I guess I need about 30-35 cycles per pixel in TOTAL when drawing 12 lines of a cube on a single color 128x128 pixel character screen. I do not unroll the loops and my code does not run in ZP.(For slope calculations I do not use the log/exp method, but just a plain divide. I should change that :-) ). |
| |
Bitbreaker
Registered: Oct 2002 Posts: 508 |
Hard to give exact values, but for a cube in said size it is possible to render it > 50fps while even moving the 16x16 grid across the screen.

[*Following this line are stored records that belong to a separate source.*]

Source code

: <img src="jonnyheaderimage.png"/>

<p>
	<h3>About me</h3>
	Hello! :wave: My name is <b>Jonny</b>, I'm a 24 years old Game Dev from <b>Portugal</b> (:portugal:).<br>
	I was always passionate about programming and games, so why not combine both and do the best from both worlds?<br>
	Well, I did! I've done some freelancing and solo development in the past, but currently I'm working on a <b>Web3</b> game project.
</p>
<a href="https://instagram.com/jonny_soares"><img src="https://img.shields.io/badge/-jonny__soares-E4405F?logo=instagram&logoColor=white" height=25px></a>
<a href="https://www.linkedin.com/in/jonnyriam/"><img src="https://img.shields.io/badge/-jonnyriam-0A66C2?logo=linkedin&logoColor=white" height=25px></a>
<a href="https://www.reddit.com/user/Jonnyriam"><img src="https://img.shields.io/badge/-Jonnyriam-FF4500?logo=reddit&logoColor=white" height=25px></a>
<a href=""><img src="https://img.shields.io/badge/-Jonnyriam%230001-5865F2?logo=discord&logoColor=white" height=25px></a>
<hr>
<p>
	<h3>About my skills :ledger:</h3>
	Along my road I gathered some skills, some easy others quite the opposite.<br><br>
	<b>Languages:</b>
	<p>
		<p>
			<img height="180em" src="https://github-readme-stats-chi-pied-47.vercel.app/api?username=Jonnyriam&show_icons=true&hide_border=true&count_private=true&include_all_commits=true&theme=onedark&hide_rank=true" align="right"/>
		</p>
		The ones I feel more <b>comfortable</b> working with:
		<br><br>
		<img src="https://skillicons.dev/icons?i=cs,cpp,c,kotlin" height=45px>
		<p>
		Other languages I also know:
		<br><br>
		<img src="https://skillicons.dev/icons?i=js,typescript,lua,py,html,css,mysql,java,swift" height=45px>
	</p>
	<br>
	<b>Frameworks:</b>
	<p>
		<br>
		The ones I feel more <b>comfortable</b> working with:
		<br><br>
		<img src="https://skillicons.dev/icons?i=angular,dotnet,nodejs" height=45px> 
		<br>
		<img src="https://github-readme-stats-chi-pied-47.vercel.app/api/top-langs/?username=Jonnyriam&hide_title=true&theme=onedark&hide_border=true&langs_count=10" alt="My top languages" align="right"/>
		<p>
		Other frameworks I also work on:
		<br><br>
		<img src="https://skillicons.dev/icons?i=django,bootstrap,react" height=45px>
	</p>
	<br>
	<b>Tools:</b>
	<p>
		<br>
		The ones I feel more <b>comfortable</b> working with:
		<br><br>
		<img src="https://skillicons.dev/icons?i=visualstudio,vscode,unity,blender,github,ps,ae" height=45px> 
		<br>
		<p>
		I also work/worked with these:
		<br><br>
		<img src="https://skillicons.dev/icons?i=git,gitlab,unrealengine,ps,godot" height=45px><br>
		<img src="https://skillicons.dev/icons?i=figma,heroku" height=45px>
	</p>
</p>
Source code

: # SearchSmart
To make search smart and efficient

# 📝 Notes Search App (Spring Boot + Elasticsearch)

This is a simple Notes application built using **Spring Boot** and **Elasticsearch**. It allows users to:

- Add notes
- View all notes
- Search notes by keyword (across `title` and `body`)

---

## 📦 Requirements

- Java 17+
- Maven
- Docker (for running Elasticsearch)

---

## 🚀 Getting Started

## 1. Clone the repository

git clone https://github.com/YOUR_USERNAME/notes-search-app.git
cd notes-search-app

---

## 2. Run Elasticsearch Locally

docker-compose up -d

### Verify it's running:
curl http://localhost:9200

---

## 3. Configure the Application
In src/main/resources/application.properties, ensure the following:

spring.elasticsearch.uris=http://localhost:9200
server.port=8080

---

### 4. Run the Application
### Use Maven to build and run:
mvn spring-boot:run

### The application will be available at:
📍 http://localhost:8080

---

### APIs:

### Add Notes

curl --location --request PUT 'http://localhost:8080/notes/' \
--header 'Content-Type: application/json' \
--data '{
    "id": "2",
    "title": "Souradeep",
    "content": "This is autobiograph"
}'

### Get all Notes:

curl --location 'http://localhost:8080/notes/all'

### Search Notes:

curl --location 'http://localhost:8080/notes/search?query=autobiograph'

With all overhead i need around 9900 cycles per frame (without clear). If you know about the average linelength you can find out how many cycles i need for a pixel :-) |
| |
Rastah Bar Account closed
Registered: Oct 2012 Posts: 336 |
Sorry, but I don't understand how 9900 cycles is possible.
ora (ZP),y
sta (ZP),y
for the plotting is already 11 cycles. With the 9/10 cycles mentioned above we have at least 20 cycles per pixel. And this does not include any overhead, changing of bitmask etc.
12 lines times 50 pixels per line times 20 cycles is already 12000 cycles. |
| |
chatGPZ
Registered: Dec 2001 Posts: 11386 |
so you just found out the trick is not doing that per pixel =P |
| |
Bitbreaker
Registered: Oct 2002 Posts: 508 |
There's also horizontal lines and hidden surface removal done, the latter is something i include, but reading again that you draw 12 lines, it seems you draw all lines of the cube.
Also one can forgo on the ora if it is sure that the line is out of reach of other lines (what would cause clashes). |
| |
Rastah Bar Account closed
Registered: Oct 2012 Posts: 336 |
I made some improvements to my code and can draw and rotate 12 lines ("a cube") at about 30-35 fps.
Rotations about x,y, or z axes are over a fixed small angle though (of about 7 degrees). This I do to make the rotations fast. The angle is chosen such that sin(phi)=1/8, then cos(phi) is very close to 1-1/128-1/32768. Further, suppose you rotate first around the x-axis and then around the z-axis, then you can write:
x(i+2)=z(i)+(x(i+1)-z(i+1))*cos(phi)
y(i+2)=y(i)+(x(i+1)-z(i+1))*sin(phi)
where e.g. y(i) is the y-coord after the i-th rotation.
Now you need to calculate only 2 cos/sin terms, while with the rotation matrix there are 4 of such terms.
Similar equations can be derived for 2 consecutive rotations around any 2 axes. |